++++ DATA SHOWN ++++

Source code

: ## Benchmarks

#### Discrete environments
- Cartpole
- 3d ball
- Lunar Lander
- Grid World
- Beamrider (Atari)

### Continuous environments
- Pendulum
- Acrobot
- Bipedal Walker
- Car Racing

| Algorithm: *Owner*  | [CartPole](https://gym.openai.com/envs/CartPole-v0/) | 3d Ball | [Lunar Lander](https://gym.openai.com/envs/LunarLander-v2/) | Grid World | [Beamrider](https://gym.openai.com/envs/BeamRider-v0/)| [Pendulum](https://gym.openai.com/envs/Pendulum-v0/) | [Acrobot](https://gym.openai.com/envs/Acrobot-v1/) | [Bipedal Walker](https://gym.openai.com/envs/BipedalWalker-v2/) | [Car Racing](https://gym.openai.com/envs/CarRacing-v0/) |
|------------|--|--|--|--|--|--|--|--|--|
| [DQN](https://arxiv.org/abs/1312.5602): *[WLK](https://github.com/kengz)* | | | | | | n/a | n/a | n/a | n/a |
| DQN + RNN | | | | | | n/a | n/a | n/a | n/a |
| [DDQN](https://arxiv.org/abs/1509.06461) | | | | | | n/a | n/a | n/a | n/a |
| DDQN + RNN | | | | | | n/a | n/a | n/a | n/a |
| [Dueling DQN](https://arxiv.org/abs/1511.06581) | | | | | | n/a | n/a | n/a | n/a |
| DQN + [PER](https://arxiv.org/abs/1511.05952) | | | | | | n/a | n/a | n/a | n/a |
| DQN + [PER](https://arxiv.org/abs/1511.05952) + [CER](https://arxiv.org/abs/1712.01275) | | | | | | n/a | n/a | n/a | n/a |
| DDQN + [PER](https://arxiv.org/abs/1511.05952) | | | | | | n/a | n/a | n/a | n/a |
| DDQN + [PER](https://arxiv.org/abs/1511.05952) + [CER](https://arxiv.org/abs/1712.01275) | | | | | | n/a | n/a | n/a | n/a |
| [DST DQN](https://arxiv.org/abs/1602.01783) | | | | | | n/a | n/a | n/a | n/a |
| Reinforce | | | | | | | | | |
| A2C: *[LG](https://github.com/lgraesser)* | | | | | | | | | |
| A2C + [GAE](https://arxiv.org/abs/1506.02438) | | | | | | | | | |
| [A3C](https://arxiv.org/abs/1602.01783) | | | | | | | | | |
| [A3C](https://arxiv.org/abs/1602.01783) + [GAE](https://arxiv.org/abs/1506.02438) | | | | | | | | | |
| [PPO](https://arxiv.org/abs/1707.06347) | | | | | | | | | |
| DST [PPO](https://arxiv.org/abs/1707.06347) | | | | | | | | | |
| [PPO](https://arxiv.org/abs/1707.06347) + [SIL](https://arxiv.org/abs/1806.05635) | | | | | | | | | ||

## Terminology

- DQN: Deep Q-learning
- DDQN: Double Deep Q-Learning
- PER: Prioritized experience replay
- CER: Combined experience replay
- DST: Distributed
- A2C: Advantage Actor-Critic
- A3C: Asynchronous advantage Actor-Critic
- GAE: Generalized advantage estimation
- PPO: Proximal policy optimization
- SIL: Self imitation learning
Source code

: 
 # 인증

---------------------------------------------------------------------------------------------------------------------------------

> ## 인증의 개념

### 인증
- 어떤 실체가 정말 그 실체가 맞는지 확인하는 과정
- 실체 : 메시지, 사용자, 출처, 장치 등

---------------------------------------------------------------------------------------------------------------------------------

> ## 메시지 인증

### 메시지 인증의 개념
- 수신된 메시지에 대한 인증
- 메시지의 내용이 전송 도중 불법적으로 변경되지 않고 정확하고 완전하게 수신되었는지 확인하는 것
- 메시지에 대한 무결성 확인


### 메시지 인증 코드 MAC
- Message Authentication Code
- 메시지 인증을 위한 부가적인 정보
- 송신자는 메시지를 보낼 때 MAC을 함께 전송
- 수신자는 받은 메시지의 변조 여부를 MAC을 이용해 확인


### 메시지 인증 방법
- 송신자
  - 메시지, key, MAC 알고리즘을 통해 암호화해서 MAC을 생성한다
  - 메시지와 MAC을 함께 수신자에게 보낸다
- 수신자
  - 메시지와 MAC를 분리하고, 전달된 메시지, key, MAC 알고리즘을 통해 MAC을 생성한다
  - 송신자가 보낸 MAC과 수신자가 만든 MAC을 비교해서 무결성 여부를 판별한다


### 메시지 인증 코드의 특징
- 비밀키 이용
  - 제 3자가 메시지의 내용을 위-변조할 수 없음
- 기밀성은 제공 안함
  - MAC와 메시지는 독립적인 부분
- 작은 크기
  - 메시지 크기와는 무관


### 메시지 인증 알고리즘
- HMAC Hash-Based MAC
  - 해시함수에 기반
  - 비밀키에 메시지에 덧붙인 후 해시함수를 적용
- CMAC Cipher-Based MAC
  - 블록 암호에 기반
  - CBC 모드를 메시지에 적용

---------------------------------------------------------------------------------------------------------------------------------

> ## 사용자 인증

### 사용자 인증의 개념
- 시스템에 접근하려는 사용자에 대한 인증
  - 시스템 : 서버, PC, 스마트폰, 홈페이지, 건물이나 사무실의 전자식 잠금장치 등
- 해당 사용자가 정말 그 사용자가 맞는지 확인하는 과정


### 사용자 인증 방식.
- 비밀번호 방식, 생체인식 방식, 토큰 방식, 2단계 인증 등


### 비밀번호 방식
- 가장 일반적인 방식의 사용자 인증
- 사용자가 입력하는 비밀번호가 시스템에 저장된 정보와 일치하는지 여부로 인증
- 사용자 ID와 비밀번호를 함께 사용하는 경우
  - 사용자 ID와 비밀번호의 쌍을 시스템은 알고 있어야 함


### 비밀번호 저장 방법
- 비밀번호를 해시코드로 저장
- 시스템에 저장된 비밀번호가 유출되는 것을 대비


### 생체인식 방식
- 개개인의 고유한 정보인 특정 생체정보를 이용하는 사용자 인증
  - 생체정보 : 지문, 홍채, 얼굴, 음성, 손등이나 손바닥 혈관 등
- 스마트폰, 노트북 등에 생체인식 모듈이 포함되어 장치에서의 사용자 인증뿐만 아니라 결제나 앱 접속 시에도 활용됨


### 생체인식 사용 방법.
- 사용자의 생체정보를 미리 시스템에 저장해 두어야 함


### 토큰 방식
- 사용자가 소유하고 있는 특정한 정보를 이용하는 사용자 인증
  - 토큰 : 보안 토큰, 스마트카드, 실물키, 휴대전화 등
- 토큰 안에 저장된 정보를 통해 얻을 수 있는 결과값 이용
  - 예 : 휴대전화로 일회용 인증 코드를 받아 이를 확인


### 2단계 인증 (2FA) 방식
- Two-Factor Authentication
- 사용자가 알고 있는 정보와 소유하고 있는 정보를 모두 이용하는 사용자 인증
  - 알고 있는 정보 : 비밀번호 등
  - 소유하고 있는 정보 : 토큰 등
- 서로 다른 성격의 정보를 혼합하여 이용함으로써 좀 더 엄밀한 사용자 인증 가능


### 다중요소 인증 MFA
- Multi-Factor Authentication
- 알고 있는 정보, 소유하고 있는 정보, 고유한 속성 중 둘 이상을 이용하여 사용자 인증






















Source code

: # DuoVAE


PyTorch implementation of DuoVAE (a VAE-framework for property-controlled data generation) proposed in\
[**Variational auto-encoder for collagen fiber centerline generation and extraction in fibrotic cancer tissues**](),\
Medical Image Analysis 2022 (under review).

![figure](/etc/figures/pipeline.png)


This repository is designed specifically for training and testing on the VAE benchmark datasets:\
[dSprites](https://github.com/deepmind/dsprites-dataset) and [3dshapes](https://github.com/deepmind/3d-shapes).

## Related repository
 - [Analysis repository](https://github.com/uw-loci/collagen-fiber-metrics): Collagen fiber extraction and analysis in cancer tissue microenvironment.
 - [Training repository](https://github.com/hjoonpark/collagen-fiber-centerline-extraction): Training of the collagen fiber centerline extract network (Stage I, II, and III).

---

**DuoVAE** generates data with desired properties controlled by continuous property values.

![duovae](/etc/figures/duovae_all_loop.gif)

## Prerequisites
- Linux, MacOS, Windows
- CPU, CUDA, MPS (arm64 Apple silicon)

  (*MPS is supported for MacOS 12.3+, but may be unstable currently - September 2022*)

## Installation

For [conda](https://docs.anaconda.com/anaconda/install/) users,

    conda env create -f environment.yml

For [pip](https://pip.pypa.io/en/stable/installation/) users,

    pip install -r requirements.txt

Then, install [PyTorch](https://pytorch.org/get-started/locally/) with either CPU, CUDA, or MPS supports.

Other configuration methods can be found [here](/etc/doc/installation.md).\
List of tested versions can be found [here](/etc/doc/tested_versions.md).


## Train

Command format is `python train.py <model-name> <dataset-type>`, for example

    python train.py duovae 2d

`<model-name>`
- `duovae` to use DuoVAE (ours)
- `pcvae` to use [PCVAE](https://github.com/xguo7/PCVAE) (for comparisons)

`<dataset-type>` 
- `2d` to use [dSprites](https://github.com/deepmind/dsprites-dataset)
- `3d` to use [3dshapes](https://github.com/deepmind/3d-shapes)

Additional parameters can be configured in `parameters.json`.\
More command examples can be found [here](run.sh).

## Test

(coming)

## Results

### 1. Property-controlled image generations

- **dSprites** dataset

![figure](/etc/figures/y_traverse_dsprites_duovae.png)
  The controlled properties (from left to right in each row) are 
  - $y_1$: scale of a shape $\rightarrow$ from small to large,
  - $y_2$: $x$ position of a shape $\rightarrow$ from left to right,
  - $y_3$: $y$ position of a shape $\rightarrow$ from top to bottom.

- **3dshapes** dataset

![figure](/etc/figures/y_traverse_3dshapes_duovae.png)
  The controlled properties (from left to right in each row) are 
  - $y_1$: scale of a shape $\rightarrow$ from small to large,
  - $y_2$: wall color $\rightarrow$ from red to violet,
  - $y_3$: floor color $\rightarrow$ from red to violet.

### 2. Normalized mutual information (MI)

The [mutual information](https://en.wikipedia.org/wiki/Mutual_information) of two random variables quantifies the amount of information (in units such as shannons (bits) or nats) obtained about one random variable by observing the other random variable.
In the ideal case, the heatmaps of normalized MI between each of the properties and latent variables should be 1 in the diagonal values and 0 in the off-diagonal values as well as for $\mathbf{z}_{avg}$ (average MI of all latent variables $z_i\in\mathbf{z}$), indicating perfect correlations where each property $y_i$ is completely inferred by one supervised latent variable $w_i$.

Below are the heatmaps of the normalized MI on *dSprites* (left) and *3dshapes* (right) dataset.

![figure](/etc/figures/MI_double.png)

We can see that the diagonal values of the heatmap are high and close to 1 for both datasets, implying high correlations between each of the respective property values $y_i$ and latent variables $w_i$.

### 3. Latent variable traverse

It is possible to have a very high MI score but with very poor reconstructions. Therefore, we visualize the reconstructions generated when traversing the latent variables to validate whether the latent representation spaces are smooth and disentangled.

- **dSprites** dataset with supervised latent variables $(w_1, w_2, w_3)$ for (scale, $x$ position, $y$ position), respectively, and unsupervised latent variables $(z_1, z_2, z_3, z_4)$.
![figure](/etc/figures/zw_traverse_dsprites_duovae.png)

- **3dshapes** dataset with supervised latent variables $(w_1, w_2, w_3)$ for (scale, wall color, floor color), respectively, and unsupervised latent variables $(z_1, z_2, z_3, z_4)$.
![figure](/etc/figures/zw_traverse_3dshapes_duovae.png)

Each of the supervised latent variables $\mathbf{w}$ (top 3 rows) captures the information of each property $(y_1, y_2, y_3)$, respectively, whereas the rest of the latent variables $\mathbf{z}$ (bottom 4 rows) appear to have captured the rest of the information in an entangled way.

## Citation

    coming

++++

● ACTIVITY
Copy out the data above word for word, starting at its first line and ending with the line that contains "- Car Racing".

● OUTPUT FOR THIS EXERCISE
Source code

: ## Benchmarks

#### Discrete environments
- Cartpole
- 3d ball
- Lunar Lander
- Grid World
- Beamrider (Atari)

### Continuous environments
- Pendulum
- Acrobot
- Bipedal Walker
- Car Racing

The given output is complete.